SQLStatement = '''pragma table_info('shapes')'''     # this command requests the schema for the table shapes 

sth = cur.execute(SQLStatement).fetchall()

print("cid", "name", "type", "primary key")
for s in sth:
    print(s[0], s[1], s[2], s[-1])

cid name type primary key
0 id INTEGER 1
1 shape VARCHAR 0
2 color VARCHAR 0


**Questions** 

How many rows are printed out above? Why do you think that is the case?

[Type your answer here]

What do you think the cid column might represent?

[Type your answer here]

Why is there a 1 in the primary key column for the first row?

[Type your answer here]


### Hello, INSERT statement

In [43]:
insert_data = ''' 
INSERT INTO atable (some_key, some_value) VALUES (?,?)''' 
 
cur.execute(insert_data, ('foo', 'bar')) 
some_data = ( 
	('fob','baz'), 
	('zoo','bee') 
	) 
cur.executemany(insert_data, some_data) 
 
cur.execute(‘insert into atable (some_key) VALUES (?)’, (‘noval’,)) 
 

SyntaxError: invalid character in identifier (<ipython-input-43-5970ec30201f>, line 11)

In [None]:
query = ''' 
SELECT id, some_key, some_value FROM atable''' 
 
sth = cur.execute(query) 
results = sth.fetchall() 
for i, key, val in results: 
	print(i, key, val) 

In this notebook, you will get setup with SQLite. But before going through the steps to get things running, it is worth pointing out that there are lots and lots of different kinds of databases. We just picked SQLite for this assignment set because it is easy to get working. In your career in information science, you will have many database choices. 

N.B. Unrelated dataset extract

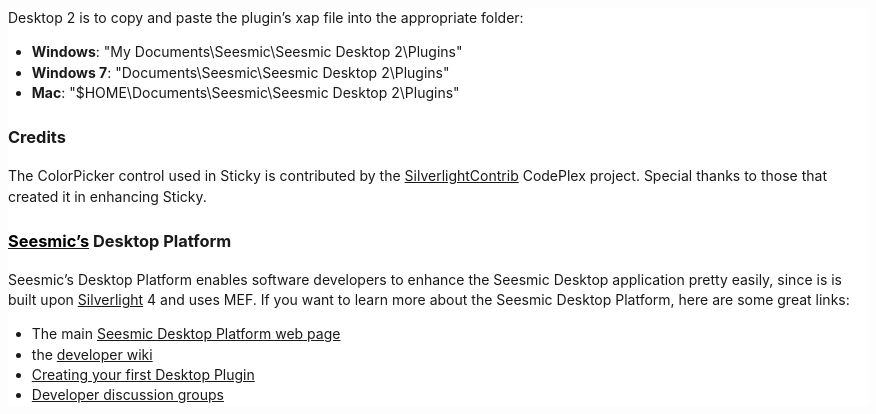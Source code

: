 Desktop 2 is to copy and paste the plugin’s xap file into the appropriate folder:</p>  <ul>   <li><strong>Windows</strong>: &quot;My Documents\Seesmic\Seesmic Desktop 2\Plugins&quot; </li>    <li><strong>Windows 7</strong>: &quot;Documents\Seesmic\Seesmic Desktop 2\Plugins&quot; </li>    <li><strong>Mac</strong>: &quot;$HOME\Documents\Seesmic\Seesmic Desktop 2\Plugins&quot; </li> </ul>  <h3>Credits</h3>  <p>The ColorPicker control used in Sticky is contributed by the <a href="http://silverlightcontrib.codeplex.com/">SilverlightContrib</a> CodePlex project. Special thanks to those that created it in enhancing Sticky.</p>  <h3><a href="http://platform.seesmic.com/"><font color="#000000">Seesmic’s</font></a> Desktop Platform</h3>  <p>Seesmic’s Desktop Platform enables software developers to enhance the Seesmic Desktop application pretty easily, since is is built upon <a href="http://www.silverlight.net">Silverlight</a> 4 and uses MEF. If you want to learn more about the Seesmic Desktop Platform, here are some great links:</p>  <ul>   <li>The main <a href="http://platform.seesmic.com/">Seesmic Desktop Platform web page</a> </li>    <li>the <a href="http://devwiki.seesmic.com">developer wiki</a> </li>    <li><a href="http://devwiki.seesmic.com/Getting-Started-with-the-Desktop-Plugin-SDK">Creating your first Desktop Plugin</a> </li>    <li><a href="http://groups.google.com/group/seesmic-desktop-dev">Developer discussion groups</a> </li> </ul>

Postgres and MySQL are standard, established and popular open-source, relational databases. Postgres in particular is a great choice for a reliable and performant database to support many applications (beware, Postgres can be slightly annoying to set up). Beyond reliable favorites like Postgres and MySQL, there are lots and lots of other kinds of databases, which fill different software niches and use cases. For instance, standard databases store records on disk, but VoltDB stores records in memory. Some databases like Oracle (expensive, “enterprise” software) might support complex permission structures (i.e. who can access what record) which are needed very large organizations. CockroachDB replicates information in many places, to ensure that information is accessible. Google BigQuery supports a SQL-like API for records stored on Google cloud. In this lecture, we will also talk about software systems that store information like databases, but might not support a database-like API. For instance, there is a system called Hadoop which just stores information in files rather than tables, based on a system called MapReduce from Google. Things like MongoDB use a key-value store, rather than a table-like API. 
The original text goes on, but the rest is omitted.